(SUPPLIED DATA)
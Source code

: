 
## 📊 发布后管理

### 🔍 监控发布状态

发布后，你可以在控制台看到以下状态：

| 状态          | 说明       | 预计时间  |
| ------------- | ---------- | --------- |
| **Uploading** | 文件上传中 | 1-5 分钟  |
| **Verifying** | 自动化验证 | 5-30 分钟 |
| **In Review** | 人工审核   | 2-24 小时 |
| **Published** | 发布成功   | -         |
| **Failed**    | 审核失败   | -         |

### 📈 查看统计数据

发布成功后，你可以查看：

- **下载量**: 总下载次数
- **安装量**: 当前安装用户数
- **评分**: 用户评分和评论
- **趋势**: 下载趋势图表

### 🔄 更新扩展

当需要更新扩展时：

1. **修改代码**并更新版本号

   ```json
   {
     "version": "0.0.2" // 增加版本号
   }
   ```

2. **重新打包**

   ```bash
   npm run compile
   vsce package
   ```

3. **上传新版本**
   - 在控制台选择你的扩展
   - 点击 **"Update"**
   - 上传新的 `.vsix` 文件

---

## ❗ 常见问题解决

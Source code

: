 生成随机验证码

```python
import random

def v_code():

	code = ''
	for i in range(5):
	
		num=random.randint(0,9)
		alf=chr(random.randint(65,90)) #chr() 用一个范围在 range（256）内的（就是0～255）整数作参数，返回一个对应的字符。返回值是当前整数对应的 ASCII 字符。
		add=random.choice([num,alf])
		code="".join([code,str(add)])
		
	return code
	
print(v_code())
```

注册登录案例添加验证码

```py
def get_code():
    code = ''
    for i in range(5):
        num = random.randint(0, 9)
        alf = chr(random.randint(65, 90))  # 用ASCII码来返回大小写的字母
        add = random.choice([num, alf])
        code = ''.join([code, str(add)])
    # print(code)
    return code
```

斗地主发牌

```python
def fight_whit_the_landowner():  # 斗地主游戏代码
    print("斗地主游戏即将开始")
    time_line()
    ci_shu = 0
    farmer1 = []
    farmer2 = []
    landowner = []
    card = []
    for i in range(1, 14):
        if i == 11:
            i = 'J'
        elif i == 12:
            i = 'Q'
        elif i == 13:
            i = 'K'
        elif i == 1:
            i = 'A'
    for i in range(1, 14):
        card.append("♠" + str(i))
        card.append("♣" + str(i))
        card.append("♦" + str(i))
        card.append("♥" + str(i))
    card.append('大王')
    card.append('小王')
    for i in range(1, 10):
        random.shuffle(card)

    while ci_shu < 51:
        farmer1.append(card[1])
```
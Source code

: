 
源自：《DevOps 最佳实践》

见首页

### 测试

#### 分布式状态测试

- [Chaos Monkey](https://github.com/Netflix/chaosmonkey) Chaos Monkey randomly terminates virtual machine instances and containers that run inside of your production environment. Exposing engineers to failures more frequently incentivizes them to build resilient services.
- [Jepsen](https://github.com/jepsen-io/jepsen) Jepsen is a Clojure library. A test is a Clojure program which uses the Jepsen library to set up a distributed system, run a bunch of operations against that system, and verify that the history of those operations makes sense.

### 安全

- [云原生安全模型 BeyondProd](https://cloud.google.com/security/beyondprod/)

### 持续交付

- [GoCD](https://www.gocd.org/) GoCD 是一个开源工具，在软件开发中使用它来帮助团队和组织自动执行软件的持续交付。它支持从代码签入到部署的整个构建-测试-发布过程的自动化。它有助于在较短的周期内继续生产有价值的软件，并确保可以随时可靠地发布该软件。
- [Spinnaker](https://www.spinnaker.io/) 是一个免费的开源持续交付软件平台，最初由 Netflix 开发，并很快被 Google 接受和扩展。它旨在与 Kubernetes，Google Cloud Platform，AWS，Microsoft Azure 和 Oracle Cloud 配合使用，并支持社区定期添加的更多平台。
(End SUPPLIED DATA)
From the data above, copy each line that holds "print".

print(v_code())
    # print(code)
    print("斗地主游戏即将开始")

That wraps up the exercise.